A total mind-heart-body integration. A brilliantly guided practice of complete heart awareness on the physical body. Sofia says you know you’re thinking vs. feeling in a pose because when you’re feeling, it FEELS REALLY GOOD. That’s how it was for me for pretty much the entire practice. Every pose, even the intense ones, were SO enjoyable. From my heart, I was opening to love every one, wanting to remain for more time to explore and move through the intensity and see what it might reveal. And my heart understood at one point that I have a closure in my upper chest next to my armpits.
There was only one point when we got into a heart opening pose for the third time that I witnessed with utter clarity the distinction between feeling and thinking. The pose brought on a challenge that I immediately wanted out of. A complete switch into emotional and mental fear ensued. Trying to switch back to that feeling state felt impossible and I had to release from the pose.
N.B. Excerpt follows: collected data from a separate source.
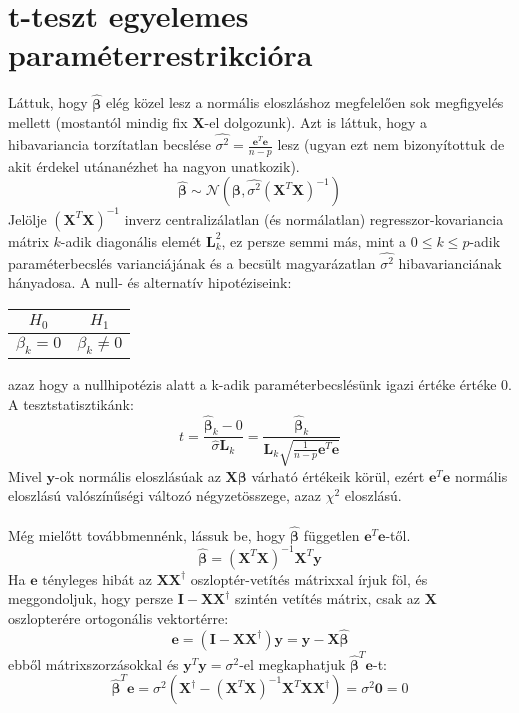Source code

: \documentclass[14p]{report}
\def\pmb{\boldsymbol}
\def\ebeta{\hat{\pmb{\beta}}}
\begin{document}
	\section{t-teszt egyelemes paraméterrestrikcióra}
	Láttuk, hogy $\ebeta$ elég közel lesz a normális eloszláshoz megfelelően sok megfigyelés mellett (mostantól mindig fix $\pmb{X}$-el dolgozunk). Azt is láttuk, hogy a hibavariancia torzítatlan becslése $\widehat{\sigma^2} = \frac{\pmb{e}^T\pmb{e}}{n-p}$ lesz (ugyan ezt nem bizonyítottuk de akit érdekel utánanézhet ha nagyon unatkozik).
	\[
		\ebeta \sim \mathcal{N}(\pmb{\beta}, \widehat{\sigma^2}(\pmb{X}^T\pmb{X})^{-1})
	\]
	Jelölje $(\pmb{X}^T\pmb{X})^{-1}$ inverz centralizálatlan (és normálatlan) regresszor-kovariancia mátrix $k$-adik diagonális elemét $\pmb{L}_{k}^2$, ez persze semmi más, mint a $0 \le k \le p$-adik paraméterbecslés varianciájának és a becsült magyarázatlan $\widehat{\sigma^2}$ hibavarianciának hányadosa. A null- és alternatív hipotéziseink:
	\begin{center}
		\begin{tabular}{|c|c|}
			\hline
			$H_0$ & $H_1$ \\
			\hline
			$\beta_k = 0$ & $\beta_k \ne 0$ \\
			\hline
		\end{tabular}
	\end{center}
	azaz hogy a nullhipotézis alatt a k-adik paraméterbecslésünk igazi értéke értéke $0$. A tesztstatisztikánk:
	\[
		t = \frac{\ebeta_k - 0}{\widehat{\sigma}\pmb{L}_{k}} = \frac{\ebeta_k}{\pmb{L}_k\sqrt{\frac{1}{n-p}\pmb{e}^T\pmb{e}}}
	\]
	Mivel $\pmb{y}$-ok normális eloszlásúak az $\pmb{X}\pmb{\beta}$ várható értékeik körül, ezért $\pmb{e}^T\pmb{e}$ normális eloszlású valószínűségi változó négyzetösszege, azaz $\chi^2$ eloszlású.
	\\
	\\
	Még mielőtt továbbmennénk, lássuk be, hogy $\ebeta$ független $\pmb{e}^T\pmb{e}$-től.
	\[
		\ebeta = (\pmb{X}^T\pmb{X})^{-1}\pmb{X}^T\pmb{y}
	\]
	Ha $\pmb{e}$ tényleges hibát az $\pmb{X}\pmb{X}^{\dagger}$ oszloptér-vetítés mátrixxal írjuk föl, és meggondoljuk, hogy persze $\pmb{I} - \pmb{X}\pmb{X}^{\dagger}$ szintén vetítés mátrix, csak az $\pmb{X}$ oszlopterére ortogonális vektortérre:
	\[
		\pmb{e} = (\pmb{I} - \pmb{X}\pmb{X}^{\dagger})\pmb{y} = \pmb{y} - \pmb{X}\ebeta
	\] 
	ebből mátrixszorzásokkal és $\pmb{y}^T\pmb{y} = \sigma^2$-el megkaphatjuk $\ebeta^T\pmb{e}$-t:
	\[
		\ebeta^T\pmb{e} = \sigma^2(\pmb{X}^{\dagger} - (\pmb{X}^T\pmb{X})^{-1}\pmb{X}^T\pmb{X}\pmb{X}^{\dagger}) = \sigma^2\pmb{0} = 0
	\]
\end{document}
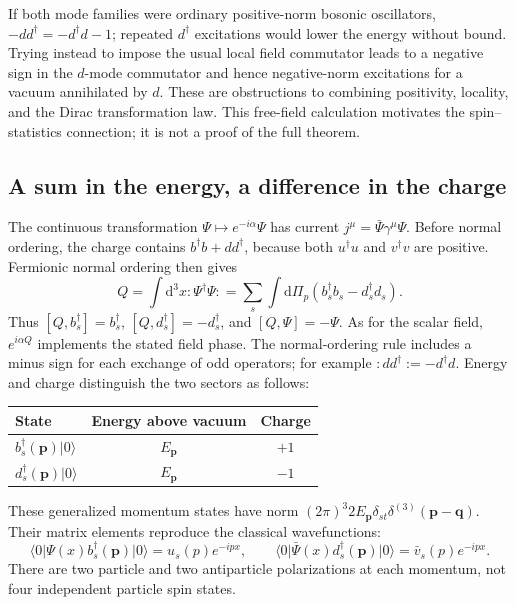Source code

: \documentclass[11pt]{article}
\newcommand{\dd}{\mathrm{d}}
\newcommand{\vac}{\lvert0\rangle}
\newcommand{\vbra}{\langle0\rvert}
\begin{document}
\begin{warningbox}
If both mode families were ordinary positive-norm bosonic oscillators,
\(-dd^\dagger=-d^\dagger d-1\); repeated \(d^\dagger\) excitations would
lower the energy without bound. Trying instead to impose the usual
local field commutator leads to a negative sign in the \(d\)-mode
commutator and hence negative-norm excitations for a vacuum annihilated
by \(d\). These are obstructions to combining positivity, locality,
and the Dirac transformation law. This free-field calculation motivates
the spin--statistics connection; it is not a proof of the full theorem.
\end{warningbox}

\subsection{A sum in the energy, a difference in the charge}
The continuous transformation \(\Psi\mapsto e^{-i\alpha}\Psi\) has current
\(j^\mu=\bar\Psi\gamma^\mu\Psi\). Before normal ordering, the charge
contains \(b^\dagger b+dd^\dagger\), because both \(u^\dagger u\) and
\(v^\dagger v\) are positive. Fermionic normal ordering then gives
\begin{equation}
 Q=\int\dd^3x:\Psi^\dagger\Psi:
   =\sum_s\int\dd\Pi_p(b_s^\dagger b_s-d_s^\dagger d_s).
 \label{f-eq:Q}
\end{equation}
Thus \([Q,b_s^\dagger]=b_s^\dagger\), \([Q,d_s^\dagger]=-d_s^\dagger\), and
\([Q,\Psi]=-\Psi\). As for the scalar field, \(e^{i\alpha Q}\) implements the
stated field phase. The normal-ordering rule includes a minus sign for
each exchange of odd operators; for example \(:dd^\dagger:=-d^\dagger d\).
Energy and charge distinguish the two sectors as follows:
\begin{center}
\begin{tabular}{lcc}
\toprule
State & Energy above vacuum & Charge\\
\midrule
\(b_s^\dagger(\bm p)\vac\) & \(E_{\bm p}\) & \(+1\)\\
\(d_s^\dagger(\bm p)\vac\) & \(E_{\bm p}\) & \(-1\)\\
\bottomrule
\end{tabular}
\end{center}
These generalized momentum states have norm
\((2\pi)^3 2E_{\bm p}\delta_{st}\delta^{(3)}(\bm p-\bm q)\).
Their matrix elements reproduce the classical wavefunctions:
\begin{equation}
 \vbra\Psi(x)b_s^\dagger(\bm p)\vac=u_s(p)e^{-ipx},\qquad
 \vbra\bar\Psi(x)d_s^\dagger(\bm p)\vac=\bar v_s(p)e^{-ipx}.
 \label{f-eq:matrixelements}
\end{equation}
There are two particle and two antiparticle polarizations at each
momentum, not four independent particle spin states.
\end{document}
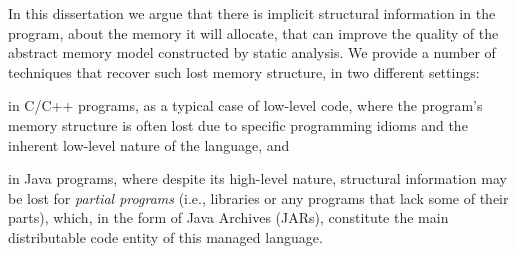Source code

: In this dissertation we argue that there is implicit structural
information in the program, about the memory it will allocate, that
can improve the quality of the abstract memory model constructed by
static analysis. We provide a number of techniques that recover such
lost memory structure, in two different settings:%
\begin{inparaenum}[(1)]
\item in C/C++ programs, as a typical case of low-level code, where
  the program's memory structure is often lost due to specific
  programming idioms and the inherent low-level nature of the
  language, and
\item in Java programs, where despite its high-level nature,
  structural information may be lost for \emph{partial programs}
  (i.e., libraries or any programs that lack some of their parts),
  which, in the form of Java Archives (JARs), constitute the main
  distributable code entity of this managed language.
\end{inparaenum}


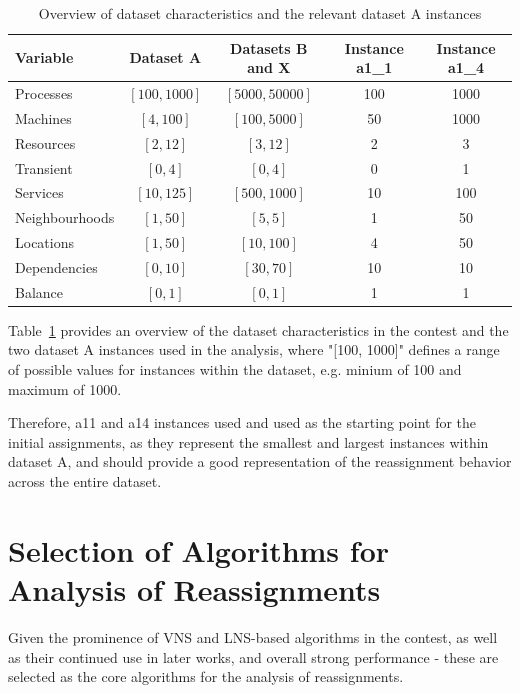 \documentclass[a4paper,12pt]{Classes/RoboticsLaTeX}
\begin{document}
\begin{table}[h]
    \centering
    \begin{tabular}{l|c|c|c|c}
        Variable & Dataset A & Datasets B and X & Instance a1\_1 & Instance a1\_4 \\ 
        \hline
        Processes      & \([100, 1000]\)   & \([5000, 50000]\) & 100  & 1000   \\ 
        Machines       & \([4, 100]\)      & \([100, 5000]\)   & 50 & 1000 \\ 
        Resources      & \([2, 12]\)       & \([3, 12]\)       & 2  & 3    \\
        Transient      & \([0, 4]\)        & \([0, 4]\)        & 0  & 1    \\ 
        Services       & \([10, 125]\)     & \([500, 1000]\)   & 10 & 100  \\ 
        Neighbourhoods & \([1, 50]\)       & \([5, 5]\)        & 1  & 50   \\ 
        Locations      & \([1, 50]\)       & \([10, 100]\)     & 4  & 50   \\ 
        Dependencies   & \([0, 10]\)       & \([30, 70]\)      & 10 & 10   \\ 
        Balance        & \([0, 1]\)        & \([0, 1]\)        & 1  & 1    \\ 
    \end{tabular}
    \caption{Overview of dataset characteristics and the relevant dataset A instances}
    \label{tab:dataset-characteristics}
\end{table}

Table~\ref{tab:dataset-characteristics} provides an overview of the dataset characteristics in the contest and the two dataset A instances used in the analysis, where "[100, 1000]" defines a range of possible values for instances within the dataset, e.g. minium of 100 and maximum of 1000.

Therefore, a11 and a14 instances used and used as the starting point for the initial assignments, as they represent the smallest and largest instances within dataset A, and should provide a good representation of the reassignment behavior across the entire dataset.

\section{Selection of Algorithms for Analysis of Reassignments}

Given the prominence of VNS and LNS-based algorithms in the contest, as well as their continued use in later works, and overall strong performance - these are selected as the core algorithms for the analysis of reassignments.
\end{document}
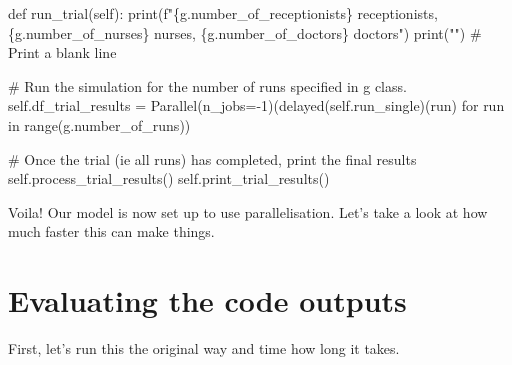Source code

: \documentclass[
  letterpaper,
  DIV=11,
  numbers=noendperiod]{scrreprt}
\newenvironment{Shaded}{}{}
\newcommand{\BuiltInTok}[1]{\textcolor[rgb]{0.84,0.23,0.29}{#1}}
\newcommand{\CommentTok}[1]{\textcolor[rgb]{0.42,0.45,0.49}{#1}}
\newcommand{\ControlFlowTok}[1]{\textcolor[rgb]{0.84,0.23,0.29}{#1}}
\newcommand{\DecValTok}[1]{\textcolor[rgb]{0.00,0.36,0.77}{#1}}
\newcommand{\KeywordTok}[1]{\textcolor[rgb]{0.84,0.23,0.29}{#1}}
\newcommand{\NormalTok}[1]{\textcolor[rgb]{0.14,0.16,0.18}{#1}}
\newcommand{\OperatorTok}[1]{\textcolor[rgb]{0.14,0.16,0.18}{#1}}
\newcommand{\SpecialCharTok}[1]{\textcolor[rgb]{0.00,0.36,0.77}{#1}}
\newcommand{\SpecialStringTok}[1]{\textcolor[rgb]{0.01,0.18,0.38}{#1}}
\newcommand{\StringTok}[1]{\textcolor[rgb]{0.01,0.18,0.38}{#1}}
\newcommand{\VariableTok}[1]{\textcolor[rgb]{0.89,0.38,0.04}{#1}}
\begin{document}
\begin{Shaded}
\begin{Highlighting}[]
\KeywordTok{def}\NormalTok{ run\_trial(}\VariableTok{self}\NormalTok{):}
    \BuiltInTok{print}\NormalTok{(}\SpecialStringTok{f"}\SpecialCharTok{\{}\NormalTok{g}\SpecialCharTok{.}\NormalTok{number\_of\_receptionists}\SpecialCharTok{\}}\SpecialStringTok{ receptionists, }\SpecialCharTok{\{}\NormalTok{g}\SpecialCharTok{.}\NormalTok{number\_of\_nurses}\SpecialCharTok{\}}\SpecialStringTok{ nurses, }\SpecialCharTok{\{}\NormalTok{g}\SpecialCharTok{.}\NormalTok{number\_of\_doctors}\SpecialCharTok{\}}\SpecialStringTok{ doctors"}\NormalTok{)}
    \BuiltInTok{print}\NormalTok{(}\StringTok{""}\NormalTok{) }\CommentTok{\# Print a blank line}

    \CommentTok{\# Run the simulation for the number of runs specified in g class.}
    \VariableTok{self}\NormalTok{.df\_trial\_results }\OperatorTok{=}\NormalTok{ Parallel(n\_jobs}\OperatorTok{={-}}\DecValTok{1}\NormalTok{)(delayed(}\VariableTok{self}\NormalTok{.run\_single)(run) }\ControlFlowTok{for}\NormalTok{ run }\KeywordTok{in} \BuiltInTok{range}\NormalTok{(g.number\_of\_runs))}

    \CommentTok{\# Once the trial (ie all runs) has completed, print the final results}
    \VariableTok{self}\NormalTok{.process\_trial\_results()}
    \VariableTok{self}\NormalTok{.print\_trial\_results()}
\end{Highlighting}
\end{Shaded}

Voila! Our model is now set up to use parallelisation. Let's take a look
at how much faster this can make things.

\section{Evaluating the code outputs}\label{evaluating-the-code-outputs}

First, let's run this the original way and time how long it takes.
\end{document}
Every pose is a gesture of LOVE. And you know when you’re thinking and not feeling from the heart because (based on my experience) :
- Staying in the pose becomes absolutely torturous
- Your past/future thoughts go haywire
- Your critical mind comes in, “Why can’t I do this? What’s wrong with me?”
- You give up and either blame it on something external or yourself
- You freak out and so does your breath
- Your body hardens and tenses
- You hear yourself saying, “get me the fuck out of this.
Now to this morning. Upon waking I went to my mat and set a timer for one hour. After sitting for a few minutes and getting clear on my motive and dedication, I rose, placing Anjali Mudra at my heart, and began a practice of Sun Salutations.
It’s not about the pose. It’s about the REACH within the pose. From your heart. It’s about outshining your limitations within the pose. From your heart. It’s about getting really honest and clear about what’s there and expanding your awareness. FROM YOUR HEART. Breathing into your whole body and outshining all limitations as you reach from your heart.
So why did that image of my mom come up? I have my ideas, my stories. But I find that in the end they are limiting. What I know is that since Monday my heart has unraveled and understood something that has opened more light-love into my body and I am so good with that.